Requirement: Reproduce exactly, and only, the lines of the material below running from the line bearing "1.1 101796 11536" through the line bearing "- Integrated a". Leave any pictures out.

Records for the exercise:
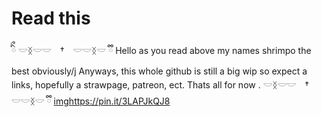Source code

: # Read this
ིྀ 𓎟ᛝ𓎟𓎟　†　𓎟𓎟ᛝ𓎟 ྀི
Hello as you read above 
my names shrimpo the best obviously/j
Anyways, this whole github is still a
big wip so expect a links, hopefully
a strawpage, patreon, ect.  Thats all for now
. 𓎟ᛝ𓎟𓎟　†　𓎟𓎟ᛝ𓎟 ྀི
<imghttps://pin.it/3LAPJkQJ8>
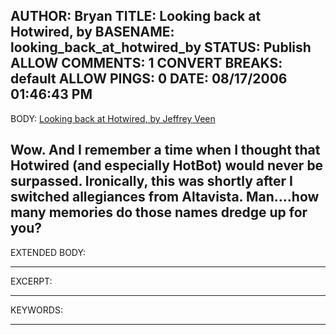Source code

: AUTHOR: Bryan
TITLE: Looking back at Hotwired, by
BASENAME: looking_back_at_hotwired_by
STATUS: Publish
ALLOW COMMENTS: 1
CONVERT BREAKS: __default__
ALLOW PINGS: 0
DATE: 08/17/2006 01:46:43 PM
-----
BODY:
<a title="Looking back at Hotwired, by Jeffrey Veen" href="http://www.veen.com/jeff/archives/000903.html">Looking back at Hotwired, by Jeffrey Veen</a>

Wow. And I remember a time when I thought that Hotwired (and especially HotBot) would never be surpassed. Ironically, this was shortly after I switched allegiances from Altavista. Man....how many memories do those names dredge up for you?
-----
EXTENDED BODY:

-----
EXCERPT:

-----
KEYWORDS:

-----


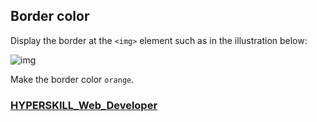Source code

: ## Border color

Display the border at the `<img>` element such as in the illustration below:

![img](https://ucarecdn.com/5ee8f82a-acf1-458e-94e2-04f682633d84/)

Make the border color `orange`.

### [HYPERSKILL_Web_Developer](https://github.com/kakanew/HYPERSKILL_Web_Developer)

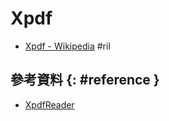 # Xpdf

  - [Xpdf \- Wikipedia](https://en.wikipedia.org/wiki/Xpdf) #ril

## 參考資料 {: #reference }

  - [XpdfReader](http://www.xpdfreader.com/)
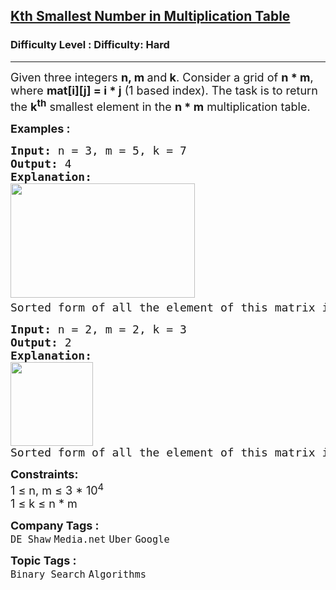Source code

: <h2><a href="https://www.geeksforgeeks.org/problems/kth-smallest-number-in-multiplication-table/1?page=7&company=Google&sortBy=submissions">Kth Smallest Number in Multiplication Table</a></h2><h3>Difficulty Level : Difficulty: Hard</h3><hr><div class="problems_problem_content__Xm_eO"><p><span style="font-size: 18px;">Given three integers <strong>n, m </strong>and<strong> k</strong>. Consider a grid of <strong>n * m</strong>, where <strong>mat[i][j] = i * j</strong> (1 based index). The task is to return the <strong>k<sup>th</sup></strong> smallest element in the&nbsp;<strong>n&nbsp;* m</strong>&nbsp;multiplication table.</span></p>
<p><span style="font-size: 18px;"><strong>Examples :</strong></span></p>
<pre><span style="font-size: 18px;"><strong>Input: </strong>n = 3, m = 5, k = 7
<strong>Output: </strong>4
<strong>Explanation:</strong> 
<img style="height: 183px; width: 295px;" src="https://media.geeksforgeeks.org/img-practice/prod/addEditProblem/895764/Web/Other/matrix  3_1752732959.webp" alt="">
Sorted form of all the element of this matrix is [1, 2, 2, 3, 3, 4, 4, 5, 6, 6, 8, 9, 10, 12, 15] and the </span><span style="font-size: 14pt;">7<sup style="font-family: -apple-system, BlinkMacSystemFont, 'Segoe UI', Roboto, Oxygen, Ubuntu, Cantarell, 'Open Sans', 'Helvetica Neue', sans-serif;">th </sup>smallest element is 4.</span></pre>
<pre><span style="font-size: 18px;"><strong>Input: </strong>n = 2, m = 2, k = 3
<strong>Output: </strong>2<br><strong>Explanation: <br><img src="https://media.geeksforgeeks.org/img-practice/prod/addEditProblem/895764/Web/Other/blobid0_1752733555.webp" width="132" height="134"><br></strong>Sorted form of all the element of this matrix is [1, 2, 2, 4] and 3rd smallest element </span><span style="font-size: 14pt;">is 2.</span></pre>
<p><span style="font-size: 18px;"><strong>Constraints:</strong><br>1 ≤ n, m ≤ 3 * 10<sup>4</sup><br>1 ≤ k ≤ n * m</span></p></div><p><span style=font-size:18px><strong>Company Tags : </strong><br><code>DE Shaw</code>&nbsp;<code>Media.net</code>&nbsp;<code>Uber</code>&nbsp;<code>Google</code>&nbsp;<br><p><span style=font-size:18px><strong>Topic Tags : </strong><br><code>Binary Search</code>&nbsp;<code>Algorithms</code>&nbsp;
--
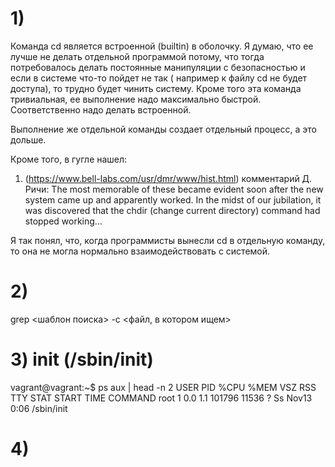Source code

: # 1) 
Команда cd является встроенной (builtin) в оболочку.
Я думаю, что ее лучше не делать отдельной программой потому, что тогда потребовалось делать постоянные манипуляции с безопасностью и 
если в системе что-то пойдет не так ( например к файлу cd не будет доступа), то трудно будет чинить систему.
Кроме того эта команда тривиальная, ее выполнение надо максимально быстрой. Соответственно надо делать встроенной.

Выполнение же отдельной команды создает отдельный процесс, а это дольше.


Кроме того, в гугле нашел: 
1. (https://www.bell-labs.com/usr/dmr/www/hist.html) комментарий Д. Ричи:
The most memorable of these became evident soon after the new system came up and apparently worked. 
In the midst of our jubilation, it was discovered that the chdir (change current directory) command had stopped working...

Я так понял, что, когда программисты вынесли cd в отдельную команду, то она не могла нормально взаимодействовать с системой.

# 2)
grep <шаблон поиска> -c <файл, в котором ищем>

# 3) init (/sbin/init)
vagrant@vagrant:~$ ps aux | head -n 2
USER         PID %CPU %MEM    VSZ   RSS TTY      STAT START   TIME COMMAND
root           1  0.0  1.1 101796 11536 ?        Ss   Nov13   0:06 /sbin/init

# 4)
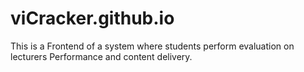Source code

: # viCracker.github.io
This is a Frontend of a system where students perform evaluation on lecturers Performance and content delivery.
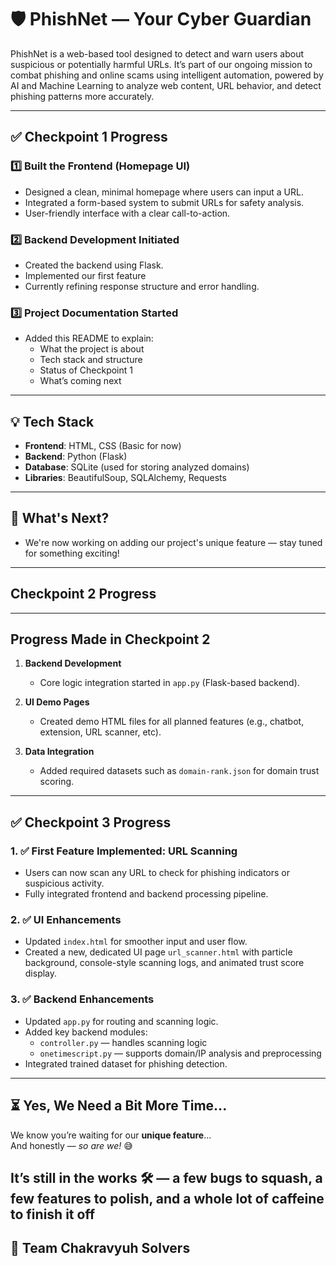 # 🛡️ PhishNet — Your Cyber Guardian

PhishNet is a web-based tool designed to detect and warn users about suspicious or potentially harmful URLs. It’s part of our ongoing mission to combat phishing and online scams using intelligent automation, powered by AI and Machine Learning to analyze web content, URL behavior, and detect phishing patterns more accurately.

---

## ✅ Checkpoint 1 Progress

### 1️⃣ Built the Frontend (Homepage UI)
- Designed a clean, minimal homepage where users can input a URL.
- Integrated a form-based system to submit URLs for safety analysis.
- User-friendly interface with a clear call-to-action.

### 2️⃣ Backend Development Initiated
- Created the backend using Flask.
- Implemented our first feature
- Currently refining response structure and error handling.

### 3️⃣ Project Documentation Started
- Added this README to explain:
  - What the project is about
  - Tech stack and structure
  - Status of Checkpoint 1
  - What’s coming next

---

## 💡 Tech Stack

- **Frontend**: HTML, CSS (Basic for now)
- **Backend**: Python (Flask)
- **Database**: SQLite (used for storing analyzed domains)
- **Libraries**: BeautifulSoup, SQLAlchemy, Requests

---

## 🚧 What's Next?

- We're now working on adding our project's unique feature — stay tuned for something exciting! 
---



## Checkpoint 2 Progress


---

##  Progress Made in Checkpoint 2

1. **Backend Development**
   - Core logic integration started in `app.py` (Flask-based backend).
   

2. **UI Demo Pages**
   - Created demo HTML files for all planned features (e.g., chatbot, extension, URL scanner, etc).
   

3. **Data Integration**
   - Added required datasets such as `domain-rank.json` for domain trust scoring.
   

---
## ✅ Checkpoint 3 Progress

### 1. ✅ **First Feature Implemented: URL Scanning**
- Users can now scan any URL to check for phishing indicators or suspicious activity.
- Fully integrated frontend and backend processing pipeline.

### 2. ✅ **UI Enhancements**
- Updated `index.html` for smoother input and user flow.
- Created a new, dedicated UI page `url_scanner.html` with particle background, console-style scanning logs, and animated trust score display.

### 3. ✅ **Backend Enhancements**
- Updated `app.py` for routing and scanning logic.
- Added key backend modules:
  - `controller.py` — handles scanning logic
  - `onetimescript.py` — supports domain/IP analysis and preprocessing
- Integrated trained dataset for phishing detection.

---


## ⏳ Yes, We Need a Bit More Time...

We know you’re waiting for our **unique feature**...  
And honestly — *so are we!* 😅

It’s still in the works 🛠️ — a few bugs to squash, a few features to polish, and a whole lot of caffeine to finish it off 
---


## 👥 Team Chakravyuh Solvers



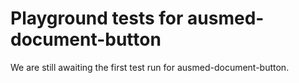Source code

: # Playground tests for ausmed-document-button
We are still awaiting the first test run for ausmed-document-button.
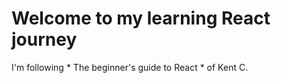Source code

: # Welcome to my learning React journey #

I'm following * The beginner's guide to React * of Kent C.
--
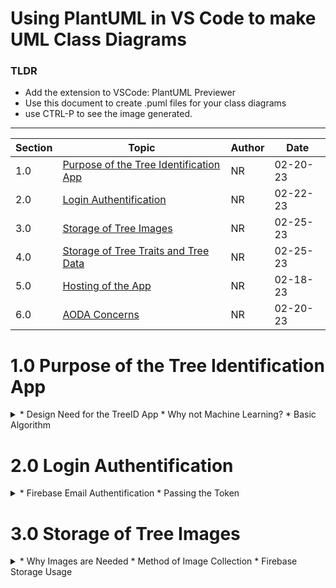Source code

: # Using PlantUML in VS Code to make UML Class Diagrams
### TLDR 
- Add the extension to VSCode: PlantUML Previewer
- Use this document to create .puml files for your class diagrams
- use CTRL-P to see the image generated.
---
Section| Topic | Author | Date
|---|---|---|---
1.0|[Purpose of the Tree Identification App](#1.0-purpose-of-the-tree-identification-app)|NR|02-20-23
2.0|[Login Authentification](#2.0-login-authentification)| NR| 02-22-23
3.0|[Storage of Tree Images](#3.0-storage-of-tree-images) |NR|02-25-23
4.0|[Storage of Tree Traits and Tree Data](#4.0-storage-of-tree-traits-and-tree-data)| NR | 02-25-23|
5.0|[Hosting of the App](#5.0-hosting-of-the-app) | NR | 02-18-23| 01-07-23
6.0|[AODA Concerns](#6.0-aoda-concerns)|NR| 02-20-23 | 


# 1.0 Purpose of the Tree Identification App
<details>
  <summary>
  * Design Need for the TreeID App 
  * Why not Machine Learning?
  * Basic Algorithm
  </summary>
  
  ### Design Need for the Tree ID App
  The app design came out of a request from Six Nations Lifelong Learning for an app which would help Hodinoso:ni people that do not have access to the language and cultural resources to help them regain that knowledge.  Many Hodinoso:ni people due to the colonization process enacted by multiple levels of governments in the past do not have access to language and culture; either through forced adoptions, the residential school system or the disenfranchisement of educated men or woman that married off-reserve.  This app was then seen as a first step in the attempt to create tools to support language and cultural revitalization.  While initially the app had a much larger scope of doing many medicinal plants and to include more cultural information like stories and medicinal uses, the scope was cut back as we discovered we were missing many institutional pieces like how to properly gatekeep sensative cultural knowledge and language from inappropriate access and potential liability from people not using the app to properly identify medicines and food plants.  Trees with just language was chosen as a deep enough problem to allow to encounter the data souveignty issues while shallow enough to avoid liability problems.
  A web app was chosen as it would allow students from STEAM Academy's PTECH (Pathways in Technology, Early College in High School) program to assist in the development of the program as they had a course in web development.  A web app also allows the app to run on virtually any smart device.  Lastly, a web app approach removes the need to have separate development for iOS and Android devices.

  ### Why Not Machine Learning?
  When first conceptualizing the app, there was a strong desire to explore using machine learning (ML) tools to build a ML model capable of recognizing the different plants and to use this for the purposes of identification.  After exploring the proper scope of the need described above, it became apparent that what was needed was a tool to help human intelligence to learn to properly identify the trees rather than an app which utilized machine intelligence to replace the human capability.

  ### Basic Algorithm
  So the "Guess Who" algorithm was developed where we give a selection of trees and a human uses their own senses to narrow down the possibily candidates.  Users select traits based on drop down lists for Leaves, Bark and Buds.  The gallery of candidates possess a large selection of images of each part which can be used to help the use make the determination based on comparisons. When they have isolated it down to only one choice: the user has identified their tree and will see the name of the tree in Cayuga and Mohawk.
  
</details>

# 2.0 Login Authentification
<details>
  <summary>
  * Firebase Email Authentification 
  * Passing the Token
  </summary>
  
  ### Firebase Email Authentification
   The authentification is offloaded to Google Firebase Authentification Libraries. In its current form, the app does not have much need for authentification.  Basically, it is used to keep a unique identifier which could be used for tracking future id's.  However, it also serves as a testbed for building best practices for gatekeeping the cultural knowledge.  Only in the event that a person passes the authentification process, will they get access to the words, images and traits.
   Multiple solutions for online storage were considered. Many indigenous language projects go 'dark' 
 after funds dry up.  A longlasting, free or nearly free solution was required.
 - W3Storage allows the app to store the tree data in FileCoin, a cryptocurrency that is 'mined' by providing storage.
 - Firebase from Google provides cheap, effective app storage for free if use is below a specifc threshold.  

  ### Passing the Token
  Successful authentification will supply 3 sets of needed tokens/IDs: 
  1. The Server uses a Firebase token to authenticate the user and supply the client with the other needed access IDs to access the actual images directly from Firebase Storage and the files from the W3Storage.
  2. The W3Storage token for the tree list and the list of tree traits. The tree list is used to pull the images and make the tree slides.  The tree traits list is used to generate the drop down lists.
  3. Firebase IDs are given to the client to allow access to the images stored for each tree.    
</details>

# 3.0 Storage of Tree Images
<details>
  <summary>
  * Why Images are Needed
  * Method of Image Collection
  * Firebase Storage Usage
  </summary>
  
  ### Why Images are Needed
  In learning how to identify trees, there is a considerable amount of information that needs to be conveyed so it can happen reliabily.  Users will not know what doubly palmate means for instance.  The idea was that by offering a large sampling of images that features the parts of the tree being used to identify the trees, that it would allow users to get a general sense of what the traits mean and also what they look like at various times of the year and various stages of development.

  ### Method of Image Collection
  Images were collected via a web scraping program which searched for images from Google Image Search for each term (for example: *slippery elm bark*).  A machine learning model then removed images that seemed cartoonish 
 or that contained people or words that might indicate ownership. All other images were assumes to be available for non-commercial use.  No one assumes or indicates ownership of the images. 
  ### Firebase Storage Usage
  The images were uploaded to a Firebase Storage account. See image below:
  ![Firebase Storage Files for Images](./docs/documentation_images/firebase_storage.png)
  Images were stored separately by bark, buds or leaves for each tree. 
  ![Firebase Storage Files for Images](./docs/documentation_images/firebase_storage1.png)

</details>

Exercise solution:
root           1  0.0  1.1 101796 11536 ?        Ss   Nov13   0:06 /sbin/init

# 4)
Source code

: # viCracker.github.io
This is a Frontend of a system where students perform evaluation on lecturers Performance and content delivery.
 # 🛡️ PhishNet — Your Cyber Guardian

PhishNet is a web-based tool designed to detect and warn users about suspicious or potentially harmful URLs. It’s part of our ongoing mission to combat phishing and online scams using intelligent automation, powered by AI and Machine Learning to analyze web content, URL behavior, and detect phishing patterns more accurately.

---

## ✅ Checkpoint 1 Progress

### 1️⃣ Built the Frontend (Homepage UI)
- Designed a clean, minimal homepage where users can input a URL.
- Integrated a form-based system to submit URLs for safety analysis.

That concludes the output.